スタンフォード大学の研究 (2015 年) では、90 分間の自然散歩後に、反芻思考 (同じ悩みを繰り返し考えること) に関連する脳領域 (前頭前皮質の膝下部) の活動が有意に低下したことが確認されています。同じ 90 分を都市部で歩いた場合、この変化は見られませんでした。つまり、自然の中を歩くだけで、ネガティブな思考のループが弱まるのです。
自然散歩の科学的効果
コルチゾールの低下
日本の森林医学研究では、森林環境で 15 分間歩くだけで、唾液中のコルチゾール (ストレスホルモン) が約 16% 低下することが報告されています。都市環境での歩行では、この低下は見られませんでした。
免疫機能の向上
森林浴研究の第一人者である李卿博士の研究では、2 泊 3 日の森林滞在後に NK 細胞 (ナチュラルキラー細胞、免疫の最前線) の活性が約 50% 上昇し、その効果が約 30 日間持続することが示されています。樹木が放出するフィトンチッド (揮発性有機化合物) が NK 細胞を活性化すると考えられています。 (森林浴に関する書籍で詳しい実践法を学べます)
創造性の向上
カンザス大学の研究では、4 日間の自然の中でのハイキング後に、創造的問題解決能力が約 50% 向上したことが報告されています。デジタルデバイスから離れ、自然環境に身を置くことで、脳のデフォルトモードネットワーク (創造性に関与する脳領域) が活性化されると考えられています。
効果を最大化する歩き方
五感を意識する
イヤホンを外し、鳥の声、風の音、土の匂いに意識を向けます。
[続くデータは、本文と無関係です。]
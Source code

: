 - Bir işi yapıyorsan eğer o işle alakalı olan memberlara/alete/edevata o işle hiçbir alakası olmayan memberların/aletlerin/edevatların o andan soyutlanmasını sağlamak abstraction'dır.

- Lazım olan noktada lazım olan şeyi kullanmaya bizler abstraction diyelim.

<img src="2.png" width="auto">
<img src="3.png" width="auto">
足裏に伝わる地面の感触、木漏れ日の温かさ、葉の色の変化。五感を通じて「今ここ」に注意を向けることで、自然散歩はマインドフルネス瞑想と同等の効果を発揮します。
ペースを落とす
運動としてのウォーキングではなく、癒しとしての散歩です。心拍数を上げる必要はありません。立ち止まって花を眺める、ベンチに座って空を見上げる、水の流れを眺める。そうした「無目的な時間」が、疲れた脳を回復させます。
定期的に続ける
週に 1 回 2 時間よりも、毎日 20 分の方が効果的です。近所の公園、川沿いの遊歩道、街路樹のある通り。特別な場所に行く必要はありません。日常の動線に緑を組み込むことが、持続可能な心のケアになります。 (自然療法に関する書籍も参考になります)
まとめ
自然の中を歩くことは、最も手軽で科学的に裏付けられたメンタルヘルスケアのひとつです。特別な準備は不要。靴を履いて外に出るだけで、心の回復は始まります。